NLP Pipelines with NLTK
Often with Natural Language Processing (NLP) applications a pipeline is useful to take the raw text and process it and extract relevant features before inputting it into a machine learning (ML) algorithm.
Normalization
From the standpoint of an ML algorithm, it may not make much sense to differentiate between different cases of a word - “Tree”, “tree” and “TREE” for example all have the same meaning. For this reason, we may want to convert all text to lower case.

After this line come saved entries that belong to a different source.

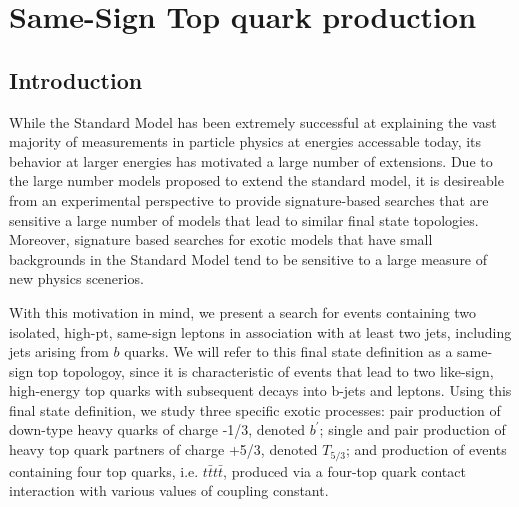 
\section{Same-Sign Top quark production}

\subsection{Introduction}

While the Standard Model has been extremely successful at explaining the vast majority of measurements in particle physics at energies accessable today, its behavior at larger energies has motivated a large number of extensions.
Due to the large number models proposed to extend the standard model, it is desireable from an experimental perspective to provide signature-based searches that are sensitive a large number of models that lead to similar final state topologies.
Moreover, signature based searches for exotic models that have small backgrounds in the Standard Model tend to be sensitive to a large measure of new physics scenerios.

With this motivation in mind, we present a search for events containing two isolated, high-pt, same-sign leptons in association with at least two jets, including jets arising from $b$ quarks. 
We will refer to this final state definition as a same-sign top topologoy, since it is characteristic of events that lead to two like-sign, high-energy top quarks with subsequent decays into b-jets and leptons.
Using this final state definition, we study three specific exotic processes: pair production of down-type heavy quarks of charge -1/3, denoted $b^\prime$; single and pair production of heavy top quark partners of charge +5/3, denoted $T_{5/3}$; and production of events containing four top quarks, i.e. $t\bar{t}t\bar{t}$, produced via a four-top quark contact interaction with various values of coupling constant.


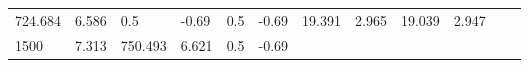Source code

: \documentclass{article}
\begin{document}
\begin{longtable}[]{@{}llllllllllll@{}}
\begin{minipage}[t]{0.06\columnwidth}
724.684\strut
\end{minipage} & \begin{minipage}[t]{0.08\columnwidth}\raggedright\strut
6.586\strut
\end{minipage} & \begin{minipage}[t]{0.03\columnwidth}\raggedright\strut
0.5\strut
\end{minipage} & \begin{minipage}[t]{0.06\columnwidth}\raggedright\strut
-0.69\strut
\end{minipage} & \begin{minipage}[t]{0.03\columnwidth}\raggedright\strut
0.5\strut
\end{minipage} & \begin{minipage}[t]{0.06\columnwidth}\raggedright\strut
-0.69\strut
\end{minipage} & \begin{minipage}[t]{0.06\columnwidth}\raggedright\strut
19.391\strut
\end{minipage} & \begin{minipage}[t]{0.08\columnwidth}\raggedright\strut
2.965\strut
\end{minipage} & \begin{minipage}[t]{0.06\columnwidth}\raggedright\strut
19.039\strut
\end{minipage} & \begin{minipage}[t]{0.09\columnwidth}\raggedright\strut
2.947\strut
\end{minipage}\tabularnewline
\begin{minipage}[t]{0.03\columnwidth}\raggedright\strut
1500\strut
\end{minipage} & \begin{minipage}[t]{0.06\columnwidth}\raggedright\strut
7.313\strut
\end{minipage} & \begin{minipage}[t]{0.06\columnwidth}\raggedright\strut
750.493\strut
\end{minipage} & \begin{minipage}[t]{0.08\columnwidth}\raggedright\strut
6.621\strut
\end{minipage} & \begin{minipage}[t]{0.03\columnwidth}\raggedright\strut
0.5\strut
\end{minipage} & \begin{minipage}[t]{0.06\columnwidth}\raggedright\strut
-0.69\strut
\end{minipage} & \begin{minipage}[t]{0.03\columnwidth}\raggedright\strut

\end{minipage}
\end{longtable}
\end{document}
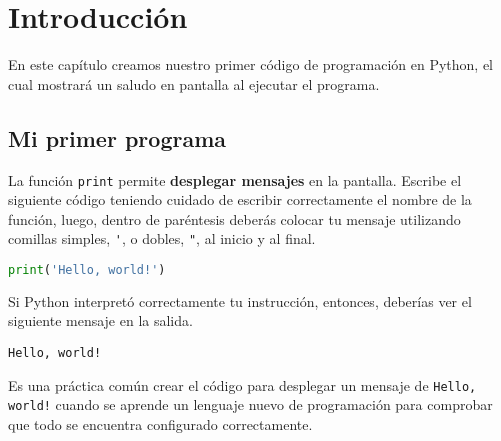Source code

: \chapter{Introducción}

En este capítulo creamos nuestro primer código de programación en Python, el cual mostrará un saludo en pantalla al ejecutar el programa.

\section{Mi primer programa}

La función \lstinline|print| permite \textbf{desplegar mensajes} en la pantalla. Escribe el siguiente código teniendo cuidado de escribir
correctamente el nombre de la función, luego, dentro de paréntesis deberás colocar tu mensaje utilizando comillas simples, \lstinline|'|, o dobles, \lstinline|"|, al inicio
y al final.

\begin{lstlisting}[language=Python]
print('Hello, world!')
\end{lstlisting}

Si Python interpretó correctamente tu instrucción, entonces, deberías ver el siguiente mensaje en la salida.

\begin{lstlisting}[numbers=none]
Hello, world!
\end{lstlisting}

Es una práctica común crear el código para desplegar un mensaje de \lstinline|Hello, world!| cuando se aprende un lenguaje nuevo
de programación para comprobar que todo se encuentra configurado correctamente.
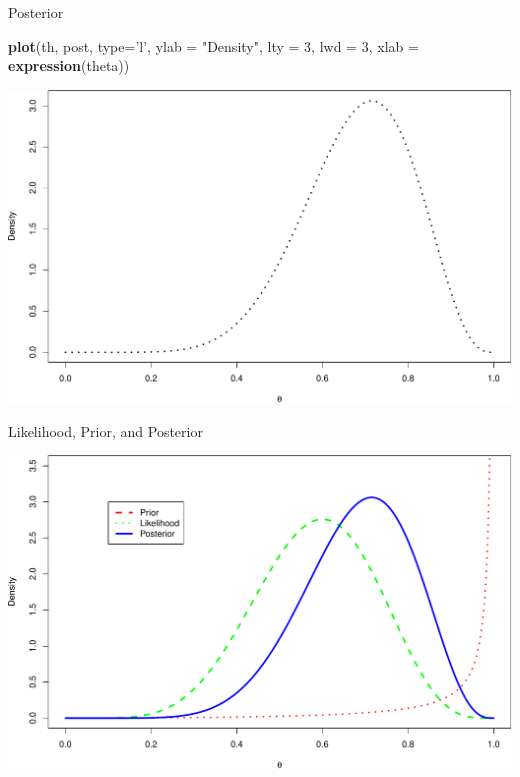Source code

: \documentclass[
  ignorenonframetext,
]{beamer}
\newenvironment{Shaded}{\begin{snugshade}}{\end{snugshade}}
\newcommand{\DataTypeTok}[1]{\textcolor[rgb]{0.13,0.29,0.53}{#1}}
\newcommand{\DecValTok}[1]{\textcolor[rgb]{0.00,0.00,0.81}{#1}}
\newcommand{\KeywordTok}[1]{\textcolor[rgb]{0.13,0.29,0.53}{\textbf{#1}}}
\newcommand{\NormalTok}[1]{#1}
\newcommand{\StringTok}[1]{\textcolor[rgb]{0.31,0.60,0.02}{#1}}
\begin{document}
\begin{frame}[fragile]{Posterior}
\protect\hypertarget{posterior}{}

\begin{Shaded}
\begin{Highlighting}[]
\KeywordTok{plot}\NormalTok{(th, post, }\DataTypeTok{type=}\StringTok{'l'}\NormalTok{, }\DataTypeTok{ylab =} \StringTok{"Density"}\NormalTok{, }
     \DataTypeTok{lty =} \DecValTok{3}\NormalTok{, }\DataTypeTok{lwd =} \DecValTok{3}\NormalTok{, }\DataTypeTok{xlab =} \KeywordTok{expression}\NormalTok{(theta))}
\end{Highlighting}
\end{Shaded}

\includegraphics{01-intro-to-Bayes_files/figure-beamer/unnamed-chunk-4-1.pdf}

\end{frame}

\begin{frame}{Likelihood, Prior, and Posterior}
\protect\hypertarget{likelihood-prior-and-posterior}{}

\includegraphics{01-intro-to-Bayes_files/figure-beamer/unnamed-chunk-5-1.pdf}

\end{frame}
\end{document}
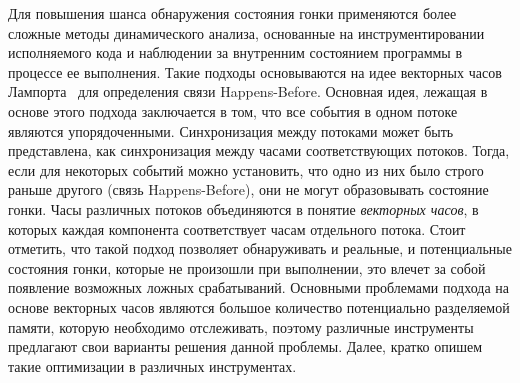 Для повышения шанса обнаружения состояния гонки применяются более сложные методы динамического анализа, основанные на инструментировании исполняемого кода и наблюдении за внутренним состоянием программы в процессе ее выполнения.
Такие подходы основываются на идее векторных часов Лампорта~\cite{Lamport} для определения связи Happens-Before.
Основная идея, лежащая в основе этого подхода заключается в том, что все события в одном потоке являются упорядоченными.
Синхронизация между потоками может быть представлена, как синхронизация между часами соответствующих потоков. 
Тогда, если для некоторых событий можно установить, что одно из них было строго раньше другого (связь Happens-Before), они не могут образовывать состояние гонки.
Часы различных потоков объединяются в понятие \textit{векторных часов}, в которых каждая компонента соответствует часам отдельного потока.
Стоит отметить, что такой подход позволяет обнаруживать и реальные, и потенциальные состояния гонки, которые не произошли при выполнении, это влечет за собой появление возможных ложных срабатываний.
Основными проблемами подхода на основе векторных часов являются большое количество потенциально разделяемой памяти, которую необходимо отслеживать, поэтому различные инструменты предлагают свои варианты решения данной проблемы.
Далее, кратко опишем такие оптимизации в различных инструментах.




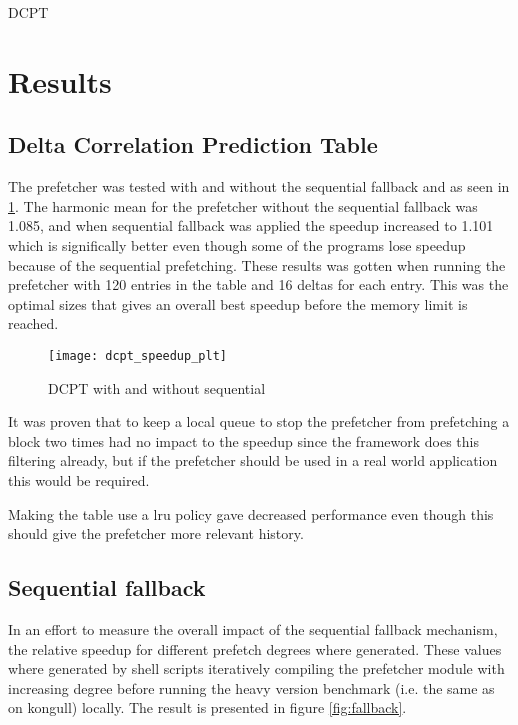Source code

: \documentclass[12pt,journal,compsoc]{IEEEtran}
\begin{document}
\begin{algorithm}[H]
\dontprintsemicolon
{}

\caption{DCPT\label{dcpt}}
\end{algorithm}



\section{Results}
\subsection{Delta Correlation Prediction Table}
The prefetcher was tested with and without the sequential fallback and as seen in \ref{fig:dcptspeed}. The harmonic mean for the prefetcher without the sequential fallback was 1.085, and when sequential fallback was applied the speedup increased to 1.101 which is significally better even though some of the programs lose speedup because of the sequential prefetching. These results was gotten when running the prefetcher with 120 entries in the table and 16 deltas for each entry. This was the optimal sizes that gives an overall best speedup before the memory limit is reached.

\begin{figure}[H]
\begin{center}
\texttt{[image: dcpt\_speedup\_plt]}
\end{center}
\caption{\label{fig:dcptspeed} DCPT with and without sequential}
\end{figure}

It was proven that to keep a local queue to stop the prefetcher from prefetching a block two times had no impact to the speedup since the framework does this filtering already, but if the prefetcher should be used in a real world application this would be required.

Making the table use a lru policy gave decreased performance even though this should give the prefetcher more relevant history.

\subsection{Sequential fallback}
In an effort to measure the overall impact of the sequential fallback
mechanism, the relative speedup for different prefetch degrees where
generated. These values where generated by shell scripts iteratively
compiling the prefetcher module with increasing degree before running
the heavy version benchmark (i.e. the same as on kongull) locally. The
result is presented in figure \ref{fig:fallback}.
\end{document}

Equally depending on your NLP task you may want to remove special characters like punctuation.
In Python we can achieve both of these objectives very simply:
import re
text = re.sub(r'[^a-zA-Z0-9]', ' ', text.lower())
Tokenization
The name “token” is just a fancy word for “symbol”. In the case of NLP, our symbols are usually words, so “tokenization” just means splitting our text into the individual words.
We could consider doing this in Python simply with “text.split()”, but the NLTK word_tokenize
function handles this task in a smarter way.
To use NLTK, first install nltk
import nltk
nltk.download()
Now import the word_tokenize
method:
from nltk import word_tokenize, sent_tokenize
Now tokenizing the text into words can be done easily:
# Split text into words using NLTK
word_tokenize(text)
or into sentences with
# Split text into sentences
sent_tokenize(text)
Tweet tokenizer
NLTK also comes with a tokenizer for Twitter tweets
from nltk.tokenize import TweetTokenizer
tknzr = TweetTokenizer(strip_handles=True, reduce_len=True)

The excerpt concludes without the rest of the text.